--- AIM OF THE EXERCISE ---
Return every line from the one with "### Peer Group Feedback" through the one with "# How it works", inclusive, exactly as it appears below.

--- SOURCE DATA ---
>>>

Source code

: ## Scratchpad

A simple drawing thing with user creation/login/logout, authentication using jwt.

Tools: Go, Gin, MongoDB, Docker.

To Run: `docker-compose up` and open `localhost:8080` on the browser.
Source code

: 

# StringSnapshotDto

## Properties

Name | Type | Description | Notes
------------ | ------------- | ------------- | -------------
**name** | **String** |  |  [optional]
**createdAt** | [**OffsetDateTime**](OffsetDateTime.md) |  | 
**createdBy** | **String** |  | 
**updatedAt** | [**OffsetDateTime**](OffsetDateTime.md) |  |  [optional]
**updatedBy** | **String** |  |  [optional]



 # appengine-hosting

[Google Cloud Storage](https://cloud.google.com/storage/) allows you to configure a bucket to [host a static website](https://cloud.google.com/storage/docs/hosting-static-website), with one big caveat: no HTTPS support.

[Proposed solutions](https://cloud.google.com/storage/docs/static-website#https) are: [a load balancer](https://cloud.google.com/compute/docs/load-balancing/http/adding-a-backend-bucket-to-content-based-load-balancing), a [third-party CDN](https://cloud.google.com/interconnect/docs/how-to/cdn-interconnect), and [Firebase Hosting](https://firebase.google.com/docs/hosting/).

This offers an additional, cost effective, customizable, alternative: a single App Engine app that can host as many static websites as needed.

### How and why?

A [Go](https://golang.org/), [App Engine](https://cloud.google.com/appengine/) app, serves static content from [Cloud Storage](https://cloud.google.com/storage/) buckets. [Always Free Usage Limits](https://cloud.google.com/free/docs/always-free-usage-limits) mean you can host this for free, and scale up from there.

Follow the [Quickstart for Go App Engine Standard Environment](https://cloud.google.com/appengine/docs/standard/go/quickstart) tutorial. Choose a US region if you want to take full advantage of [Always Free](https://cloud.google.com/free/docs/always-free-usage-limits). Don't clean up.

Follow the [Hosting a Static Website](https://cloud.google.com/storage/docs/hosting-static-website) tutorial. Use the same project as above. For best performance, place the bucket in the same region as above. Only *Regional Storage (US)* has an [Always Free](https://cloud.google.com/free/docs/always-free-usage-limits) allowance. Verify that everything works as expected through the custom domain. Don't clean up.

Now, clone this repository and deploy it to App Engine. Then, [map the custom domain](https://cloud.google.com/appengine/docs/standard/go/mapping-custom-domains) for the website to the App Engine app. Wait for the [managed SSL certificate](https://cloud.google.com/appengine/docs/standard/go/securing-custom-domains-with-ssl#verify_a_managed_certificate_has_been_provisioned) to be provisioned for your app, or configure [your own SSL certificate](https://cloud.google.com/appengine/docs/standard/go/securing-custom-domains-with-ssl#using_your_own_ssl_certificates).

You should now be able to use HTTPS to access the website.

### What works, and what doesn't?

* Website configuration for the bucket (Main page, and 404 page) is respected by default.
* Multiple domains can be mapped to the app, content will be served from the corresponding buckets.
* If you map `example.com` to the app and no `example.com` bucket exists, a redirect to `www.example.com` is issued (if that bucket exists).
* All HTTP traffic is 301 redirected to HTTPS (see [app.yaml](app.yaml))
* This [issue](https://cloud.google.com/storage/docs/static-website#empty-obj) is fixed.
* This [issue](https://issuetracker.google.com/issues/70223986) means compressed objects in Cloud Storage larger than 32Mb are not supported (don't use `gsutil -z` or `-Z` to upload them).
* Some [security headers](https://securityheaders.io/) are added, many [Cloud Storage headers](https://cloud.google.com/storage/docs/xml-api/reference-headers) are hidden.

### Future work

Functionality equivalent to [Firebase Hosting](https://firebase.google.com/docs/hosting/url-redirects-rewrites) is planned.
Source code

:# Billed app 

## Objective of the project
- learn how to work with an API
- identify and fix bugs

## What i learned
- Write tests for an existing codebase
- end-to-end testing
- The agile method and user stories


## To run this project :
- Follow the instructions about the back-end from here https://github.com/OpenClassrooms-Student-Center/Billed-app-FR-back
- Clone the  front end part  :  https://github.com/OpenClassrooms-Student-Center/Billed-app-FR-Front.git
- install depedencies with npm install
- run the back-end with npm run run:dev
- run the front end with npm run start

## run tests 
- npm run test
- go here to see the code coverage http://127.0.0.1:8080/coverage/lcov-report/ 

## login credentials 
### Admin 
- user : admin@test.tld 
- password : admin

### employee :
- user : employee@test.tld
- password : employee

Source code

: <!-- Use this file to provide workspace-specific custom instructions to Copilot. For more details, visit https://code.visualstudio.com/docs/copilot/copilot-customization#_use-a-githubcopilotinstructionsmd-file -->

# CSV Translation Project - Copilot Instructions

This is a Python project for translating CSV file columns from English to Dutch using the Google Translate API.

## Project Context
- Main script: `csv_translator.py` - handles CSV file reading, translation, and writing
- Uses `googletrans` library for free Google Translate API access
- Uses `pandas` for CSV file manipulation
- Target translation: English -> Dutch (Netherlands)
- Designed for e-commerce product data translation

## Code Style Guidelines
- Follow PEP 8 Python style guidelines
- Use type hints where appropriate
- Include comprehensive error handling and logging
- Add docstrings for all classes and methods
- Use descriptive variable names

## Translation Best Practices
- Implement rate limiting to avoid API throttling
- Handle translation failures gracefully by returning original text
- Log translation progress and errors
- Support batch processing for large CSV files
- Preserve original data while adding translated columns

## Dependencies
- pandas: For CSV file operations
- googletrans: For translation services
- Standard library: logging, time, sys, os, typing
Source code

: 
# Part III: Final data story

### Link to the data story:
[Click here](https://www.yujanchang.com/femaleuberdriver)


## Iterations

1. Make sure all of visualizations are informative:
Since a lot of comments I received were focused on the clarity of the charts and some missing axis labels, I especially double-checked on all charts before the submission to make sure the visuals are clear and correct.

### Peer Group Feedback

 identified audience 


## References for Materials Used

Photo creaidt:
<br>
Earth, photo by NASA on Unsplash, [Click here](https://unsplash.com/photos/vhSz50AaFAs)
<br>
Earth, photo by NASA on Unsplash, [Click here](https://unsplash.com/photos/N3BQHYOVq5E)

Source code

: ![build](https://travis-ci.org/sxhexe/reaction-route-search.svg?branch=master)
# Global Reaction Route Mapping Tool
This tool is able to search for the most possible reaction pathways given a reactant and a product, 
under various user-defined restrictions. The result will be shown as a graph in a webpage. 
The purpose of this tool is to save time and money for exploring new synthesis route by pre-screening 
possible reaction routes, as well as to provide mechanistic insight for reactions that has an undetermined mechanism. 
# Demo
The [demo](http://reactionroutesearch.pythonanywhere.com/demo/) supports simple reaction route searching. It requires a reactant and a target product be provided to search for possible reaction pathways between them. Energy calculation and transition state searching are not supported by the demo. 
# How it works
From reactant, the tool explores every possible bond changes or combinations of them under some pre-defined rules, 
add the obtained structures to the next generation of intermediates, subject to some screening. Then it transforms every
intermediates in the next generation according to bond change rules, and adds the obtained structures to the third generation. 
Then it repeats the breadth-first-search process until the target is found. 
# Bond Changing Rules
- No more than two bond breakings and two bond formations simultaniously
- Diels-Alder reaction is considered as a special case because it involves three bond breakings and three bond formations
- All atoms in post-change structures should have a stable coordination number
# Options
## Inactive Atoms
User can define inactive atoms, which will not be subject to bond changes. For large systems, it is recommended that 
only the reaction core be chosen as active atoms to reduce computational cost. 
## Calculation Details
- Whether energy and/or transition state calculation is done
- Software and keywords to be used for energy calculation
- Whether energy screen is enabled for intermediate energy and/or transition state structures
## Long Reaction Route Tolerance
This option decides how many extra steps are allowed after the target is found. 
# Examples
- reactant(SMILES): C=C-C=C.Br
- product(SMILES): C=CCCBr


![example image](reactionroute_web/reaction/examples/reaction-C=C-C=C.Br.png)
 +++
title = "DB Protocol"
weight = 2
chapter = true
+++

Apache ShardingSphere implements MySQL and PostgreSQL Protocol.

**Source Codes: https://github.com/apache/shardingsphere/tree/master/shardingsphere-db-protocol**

<<<

--- ANSWER AREA ---
### Peer Group Feedback

 identified audience 


## References for Materials Used

Photo creaidt:
<br>
Earth, photo by NASA on Unsplash, [Click here](https://unsplash.com/photos/vhSz50AaFAs)
<br>
Earth, photo by NASA on Unsplash, [Click here](https://unsplash.com/photos/N3BQHYOVq5E)

Source code

: ![build](https://travis-ci.org/sxhexe/reaction-route-search.svg?branch=master)
# Global Reaction Route Mapping Tool
This tool is able to search for the most possible reaction pathways given a reactant and a product, 
under various user-defined restrictions. The result will be shown as a graph in a webpage. 
The purpose of this tool is to save time and money for exploring new synthesis route by pre-screening 
possible reaction routes, as well as to provide mechanistic insight for reactions that has an undetermined mechanism. 
# Demo
The [demo](http://reactionroutesearch.pythonanywhere.com/demo/) supports simple reaction route searching. It requires a reactant and a target product be provided to search for possible reaction pathways between them. Energy calculation and transition state searching are not supported by the demo. 
# How it works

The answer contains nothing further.